拉致、虐殺、略奪……ナイジェリア北西部で繰り返される暴力から逃れて
2020年12月24日「村を出ることにしたのは、たった1日で56人もの人が強盗団に殺されたからでした」
オレンジ色のスカーフをかぶり、木陰の椅子に腰をかけたファティマさんはそう言い、表情をこわばらせる。「それ以前にもすでに30人ほどが村で殺され、略奪もしょっちゅう行われていました」
故郷の村があまりに危険となったため、ファティマさんはいまナイジェリア北西部、ザムファラ州のアンカ町にあるキャンプで暮らす。
同じキャンプで生活するアッバスさんも、妻と3人の子どもを連れて他の村から避難してきた。きっかけは父親が拉致されたことだった。
「2年前、村の伝統的な指導者だった父が強盗団に拉致され、森へ連れ去られたんです。強盗は身代金を要求したので、支払いました。その後村を離れ、一度も帰っていません。2人の村人が様子を見に戻ったのですが、1人は殺され、もう1人は拉致されてしまいました」とアッバスさんは話す。
支援から取り残された避難民
2011年以降、ナイジェリア北西部で避難生活を送る人は、およそ20万人(2020年、International Crisis Group調べ)。その内の約10万人は、2018年に暴力事件が急増したため、ザムファラ州のアンカ、シンカフィ、ズルミといった町に避難した人たちだ。
多くの人びとは、ファティマさんやアッバスさんが語ったように拉致や虐殺といった暴力の極みを目にし、暮らしていた故郷を追われた。こうした人びとに対して援助はほとんど行き届いておらず、アンカをはじめとする避難民の居住地では、清潔な飲料水から食料、住まいまで、生きるのに欠かせないものが深刻に不足している。
「ここでの最大の問題は食料です。村で農業をしていた私たちが、いまは作物を育てる土地もなく、農業をできない。家族を養うことができないのです」とアッバスさんは話す。
栄養不足にマラリア 満たされない医療ニーズ
国境なき医師団(MSF)は2010年からアンカで活動を始め、135床の小児病院を運営。現在は医療のほか、飲料水やテント用ビニールシート、調理器具、毛布などの生活必需品を避難民に提供している。
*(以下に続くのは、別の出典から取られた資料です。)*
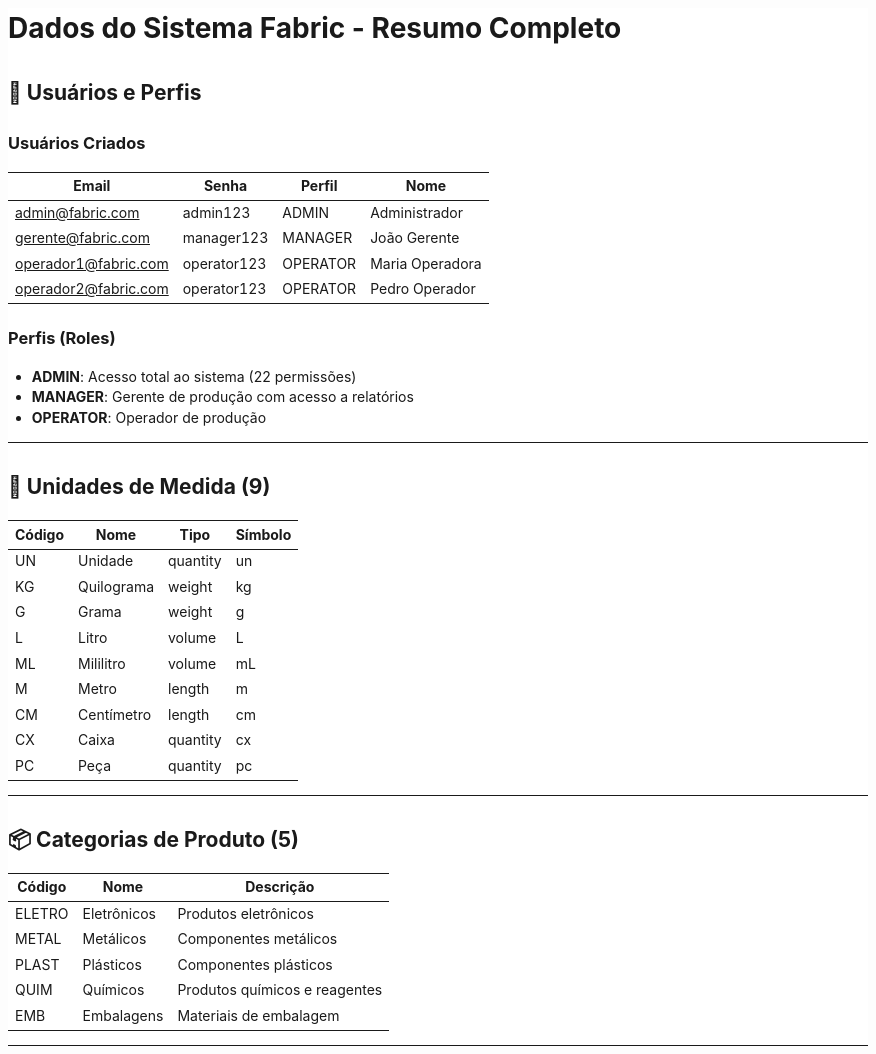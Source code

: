 # Dados do Sistema Fabric - Resumo Completo

## 🔐 Usuários e Perfis

### **Usuários Criados**

| Email | Senha | Perfil | Nome |
|-------|-------|--------|------|
| admin@fabric.com | admin123 | ADMIN | Administrador |
| gerente@fabric.com | manager123 | MANAGER | João Gerente |
| operador1@fabric.com | operator123 | OPERATOR | Maria Operadora |
| operador2@fabric.com | operator123 | OPERATOR | Pedro Operador |

### **Perfis (Roles)**

- **ADMIN**: Acesso total ao sistema (22 permissões)
- **MANAGER**: Gerente de produção com acesso a relatórios
- **OPERATOR**: Operador de produção

---

## 📏 Unidades de Medida (9)

| Código | Nome | Tipo | Símbolo |
|--------|------|------|---------|
| UN | Unidade | quantity | un |
| KG | Quilograma | weight | kg |
| G | Grama | weight | g |
| L | Litro | volume | L |
| ML | Mililitro | volume | mL |
| M | Metro | length | m |
| CM | Centímetro | length | cm |
| CX | Caixa | quantity | cx |
| PC | Peça | quantity | pc |

---

## 📦 Categorias de Produto (5)

| Código | Nome | Descrição |
|--------|------|-----------|
| ELETRO | Eletrônicos | Produtos eletrônicos |
| METAL | Metálicos | Componentes metálicos |
| PLAST | Plásticos | Componentes plásticos |
| QUIM | Químicos | Produtos químicos e reagentes |
| EMB | Embalagens | Materiais de embalagem |

---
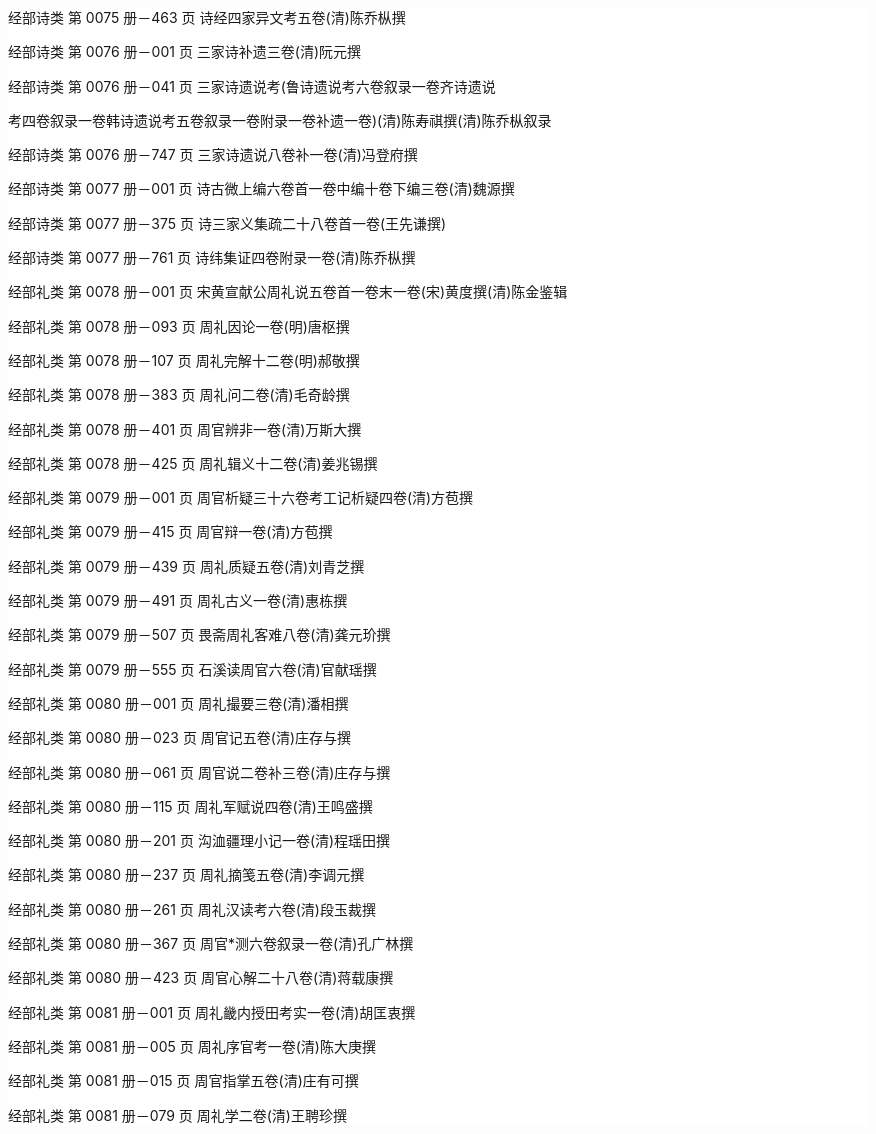 经部诗类 第 0075 册－463 页 诗经四家异文考五卷(清)陈乔枞撰

经部诗类 第 0076 册－001 页 三家诗补遗三卷(清)阮元撰

经部诗类 第 0076 册－041 页 三家诗遗说考(鲁诗遗说考六卷叙录一卷齐诗遗说

考四卷叙录一卷韩诗遗说考五卷叙录一卷附录一卷补遗一卷)(清)陈寿祺撰(清)陈乔枞叙录

经部诗类 第 0076 册－747 页 三家诗遗说八卷补一卷(清)冯登府撰

经部诗类 第 0077 册－001 页 诗古微上编六卷首一卷中编十卷下编三卷(清)魏源撰

经部诗类 第 0077 册－375 页 诗三家义集疏二十八卷首一卷(王先谦撰)

经部诗类 第 0077 册－761 页 诗纬集证四卷附录一卷(清)陈乔枞撰

经部礼类 第 0078 册－001 页 宋黄宣献公周礼说五卷首一卷末一卷(宋)黄度撰(清)陈金鉴辑


经部礼类 第 0078 册－093 页 周礼因论一卷(明)唐枢撰

经部礼类 第 0078 册－107 页 周礼完解十二卷(明)郝敬撰

经部礼类 第 0078 册－383 页 周礼问二卷(清)毛奇龄撰

经部礼类 第 0078 册－401 页 周官辨非一卷(清)万斯大撰

经部礼类 第 0078 册－425 页 周礼辑义十二卷(清)姜兆锡撰

经部礼类 第 0079 册－001 页 周官析疑三十六卷考工记析疑四卷(清)方苞撰

经部礼类 第 0079 册－415 页 周官辩一卷(清)方苞撰

经部礼类 第 0079 册－439 页 周礼质疑五卷(清)刘青芝撰

经部礼类 第 0079 册－491 页 周礼古义一卷(清)惠栋撰

经部礼类 第 0079 册－507 页 畏斋周礼客难八卷(清)龚元玠撰

经部礼类 第 0079 册－555 页 石溪读周官六卷(清)官献瑶撰

经部礼类 第 0080 册－001 页 周礼撮要三卷(清)潘相撰

经部礼类 第 0080 册－023 页 周官记五卷(清)庄存与撰

经部礼类 第 0080 册－061 页 周官说二卷补三卷(清)庄存与撰

经部礼类 第 0080 册－115 页 周礼军赋说四卷(清)王鸣盛撰

经部礼类 第 0080 册－201 页 沟洫疆理小记一卷(清)程瑶田撰

经部礼类 第 0080 册－237 页 周礼摘笺五卷(清)李调元撰

经部礼类 第 0080 册－261 页 周礼汉读考六卷(清)段玉裁撰

经部礼类 第 0080 册－367 页 周官*测六卷叙录一卷(清)孔广林撰

经部礼类 第 0080 册－423 页 周官心解二十八卷(清)蒋载康撰

经部礼类 第 0081 册－001 页 周礼畿内授田考实一卷(清)胡匡衷撰

经部礼类 第 0081 册－005 页 周礼序官考一卷(清)陈大庚撰

经部礼类 第 0081 册－015 页 周官指掌五卷(清)庄有可撰

经部礼类 第 0081 册－079 页 周礼学二卷(清)王聘珍撰
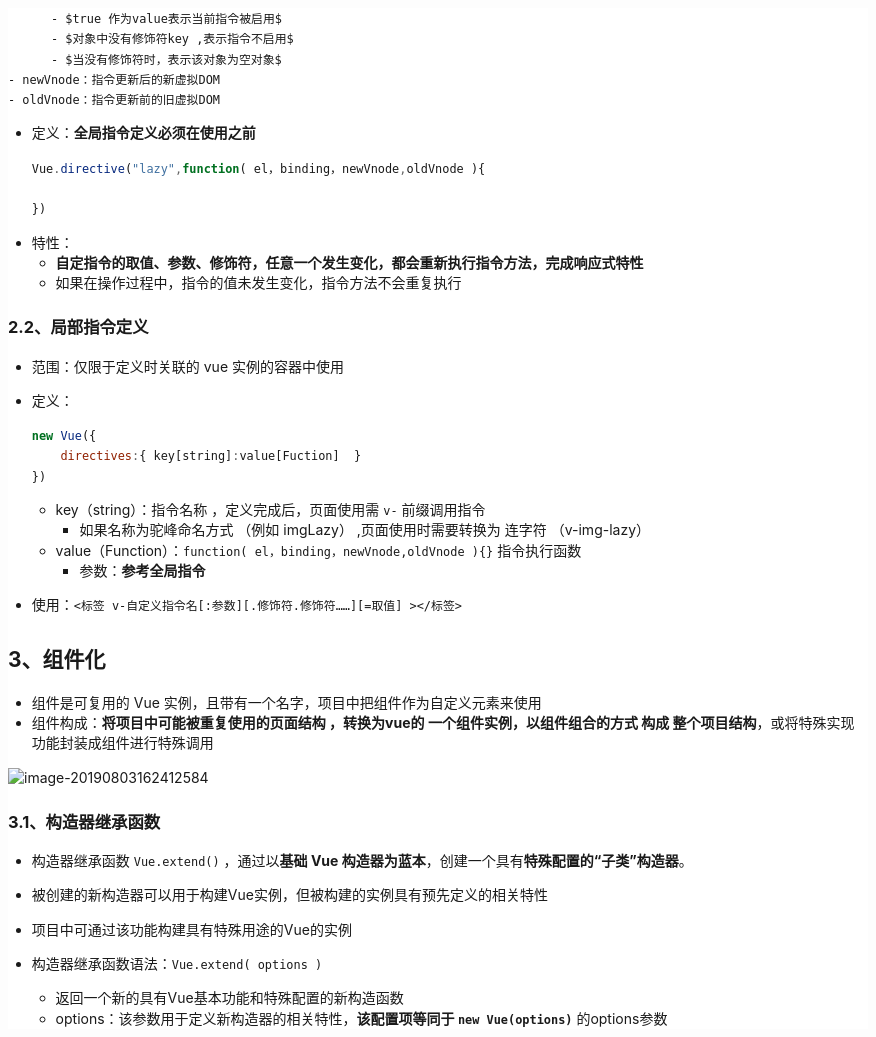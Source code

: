           - $true 作为value表示当前指令被启用$
          - $对象中没有修饰符key ,表示指令不启用$
          - $当没有修饰符时，表示该对象为空对象$
    - newVnode：指令更新后的新虚拟DOM
    - oldVnode：指令更新前的旧虚拟DOM

- 定义：**全局指令定义必须在使用之前**

  ```js
  Vue.directive("lazy",function( el，binding，newVnode,oldVnode ){
      
  })
  ```

+ 特性：
  + **自定指令的取值、参数、修饰符，任意一个发生变化，都会重新执行指令方法，完成响应式特性**
  + 如果在操作过程中，指令的值未发生变化，指令方法不会重复执行

### 2.2、局部指令定义

+ 范围：仅限于定义时关联的 vue 实例的容器中使用

+ 定义：

  ```js
  new Vue({
      directives:{ key[string]:value[Fuction]  }
  })
  ```

  - key（string）：指令名称 ，定义完成后，页面使用需 `v-` 前缀调用指令
    - 如果名称为驼峰命名方式 （例如 imgLazy） ,页面使用时需要转换为 连字符 （v-img-lazy）
  - value（Function）：`function( el，binding，newVnode,oldVnode ){}`  指令执行函数
    - 参数：**参考全局指令**

+ 使用：`<标签 v-自定义指令名[:参数][.修饰符.修饰符……][=取值] ></标签>`

## 3、组件化

+ 组件是可复用的 Vue 实例，且带有一个名字，项目中把组件作为自定义元素来使用
+ 组件构成：**将项目中可能被重复使用的页面结构 ，转换为vue的 一个组件实例，以组件组合的方式 构成 整个项目结构**，或将特殊实现功能封装成组件进行特殊调用

![image-20190803162412584](assets/image-20190803162412584.png)



### 3.1、构造器继承函数

+ 构造器继承函数 `Vue.extend()` ，通过以**基础 Vue 构造器为蓝本**，创建一个具有**特殊配置的“子类”构造器**。

+ 被创建的新构造器可以用于构建Vue实例，但被构建的实例具有预先定义的相关特性
+ 项目中可通过该功能构建具有特殊用途的Vue的实例

+ 构造器继承函数语法：`Vue.extend( options )`
  + 返回一个新的具有Vue基本功能和特殊配置的新构造函数
  + options：该参数用于定义新构造器的相关特性，**该配置项等同于 `new Vue(options)`** 的options参数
食料不足を背景に、アンカのMSF病院には数多くの栄養失調児が来院した。同じ状況はザムファラ州の各地域でも見られ、今年1月から10月までの間、MSFはアンカ、シンカフィ、ズルミ、グサウ市で計2万260人の子どもに栄養治療を行った。
また、栄養失調によって悪化するマラリアも大きな懸念だ。「マラリアのピーク期が始まると、患者数は予想をはるかに上回るものでした。毎日25~30人の子どもが重症マラリアで入院し、治療を受けたのです」と、MSFが運営するシンカフィ病院のサリフ・ムハンマド・アウワル医師は話す。
同病院でMSFはテント病棟を設置、病床を19床から54床に増やし、さらにスタッフを増員することで対応した。今年1月から10月までの間に同州で治療したマラリア患者数は、3万5358人に上る。
同州でMSFは、性暴力被害者への治療と心のケアも行っている。この10カ月間で312人が診療を受けた。
支援拡大への呼びかけ
これほど多くの緊急医療ニーズがありながら、医療施設の数が少ないため、病院はひどく混雑している。州全域にわたる医療機関で、熟練の医療従事者がすぐさま必要だ。
MSFはザムファラ州で唯一、継続的に活動する国際援助団体として、現地の組織や国際機関に支援の実施を呼びかけている。そして避難民たちも支援の拡大を訴える。
「私たちは政府に対し、食料援助と平和の回復を求めています。地元に戻って家を再建し、新たな生活を始めることが皆の願いです」とファティマさんは話す。